Task item → Every line from the one with "Controlling 5 servo" to the one with "2. Connecting the", including those two, is to be copied exactly; all other lines of the entries below are left out.

Records for the exercise →

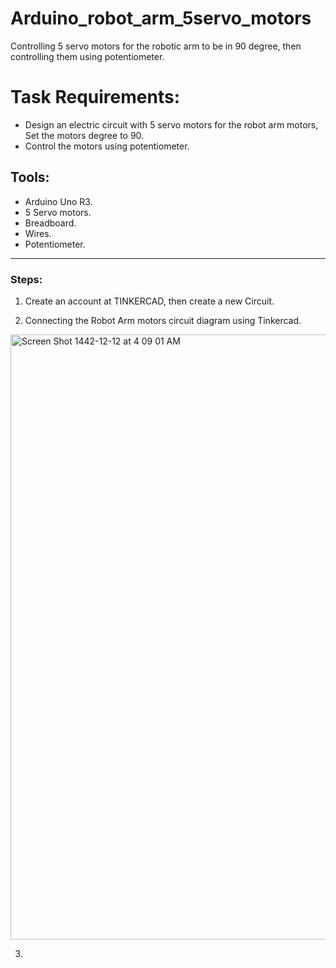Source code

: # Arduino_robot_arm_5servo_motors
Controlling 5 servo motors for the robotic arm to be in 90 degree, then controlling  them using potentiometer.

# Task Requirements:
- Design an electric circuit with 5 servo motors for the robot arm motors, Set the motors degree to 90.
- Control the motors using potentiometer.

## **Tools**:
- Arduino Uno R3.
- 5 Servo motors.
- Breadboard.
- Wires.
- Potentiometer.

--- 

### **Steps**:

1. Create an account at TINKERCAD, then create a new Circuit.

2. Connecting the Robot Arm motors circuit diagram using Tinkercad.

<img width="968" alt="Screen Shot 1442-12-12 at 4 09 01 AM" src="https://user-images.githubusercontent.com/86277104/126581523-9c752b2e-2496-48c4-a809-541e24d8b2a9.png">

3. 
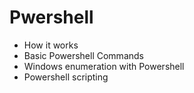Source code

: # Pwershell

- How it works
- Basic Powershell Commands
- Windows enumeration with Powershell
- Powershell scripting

...

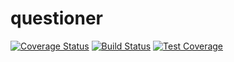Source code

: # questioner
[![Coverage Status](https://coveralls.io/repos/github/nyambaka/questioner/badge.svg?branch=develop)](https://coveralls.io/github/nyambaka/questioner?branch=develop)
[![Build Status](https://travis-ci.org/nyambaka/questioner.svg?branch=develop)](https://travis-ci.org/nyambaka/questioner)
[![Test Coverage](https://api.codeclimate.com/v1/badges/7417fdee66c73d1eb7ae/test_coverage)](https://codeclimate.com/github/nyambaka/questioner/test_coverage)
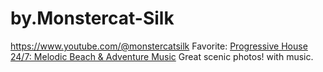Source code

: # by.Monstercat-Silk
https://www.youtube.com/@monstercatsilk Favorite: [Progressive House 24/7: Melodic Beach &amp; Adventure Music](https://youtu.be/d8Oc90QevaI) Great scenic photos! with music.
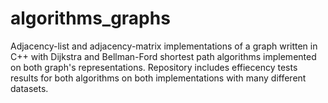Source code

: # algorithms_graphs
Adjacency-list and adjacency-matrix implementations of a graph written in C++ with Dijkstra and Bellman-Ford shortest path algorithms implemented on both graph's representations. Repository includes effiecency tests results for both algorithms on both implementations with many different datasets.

---

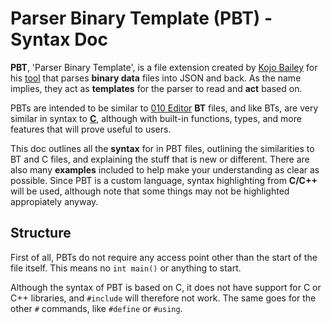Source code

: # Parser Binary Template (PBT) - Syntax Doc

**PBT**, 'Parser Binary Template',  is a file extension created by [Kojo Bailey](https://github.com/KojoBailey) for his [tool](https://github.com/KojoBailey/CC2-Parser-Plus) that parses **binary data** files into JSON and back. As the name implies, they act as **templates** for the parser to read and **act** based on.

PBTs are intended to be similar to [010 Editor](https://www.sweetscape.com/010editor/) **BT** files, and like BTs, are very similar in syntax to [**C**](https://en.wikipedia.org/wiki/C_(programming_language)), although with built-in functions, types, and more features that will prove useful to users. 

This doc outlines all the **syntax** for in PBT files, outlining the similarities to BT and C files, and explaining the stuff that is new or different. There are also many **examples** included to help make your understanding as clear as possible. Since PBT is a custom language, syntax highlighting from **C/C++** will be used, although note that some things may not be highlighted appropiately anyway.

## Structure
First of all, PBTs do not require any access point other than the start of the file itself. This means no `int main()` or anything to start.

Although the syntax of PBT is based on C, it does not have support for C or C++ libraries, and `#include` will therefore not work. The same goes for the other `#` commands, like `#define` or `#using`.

Solution →
Controlling 5 servo motors for the robotic arm to be in 90 degree, then controlling  them using potentiometer.

# Task Requirements:
- Design an electric circuit with 5 servo motors for the robot arm motors, Set the motors degree to 90.
- Control the motors using potentiometer.

## **Tools**:
- Arduino Uno R3.
- 5 Servo motors.
- Breadboard.
- Wires.
- Potentiometer.

--- 

### **Steps**:

1. Create an account at TINKERCAD, then create a new Circuit.

2. Connecting the Robot Arm motors circuit diagram using Tinkercad.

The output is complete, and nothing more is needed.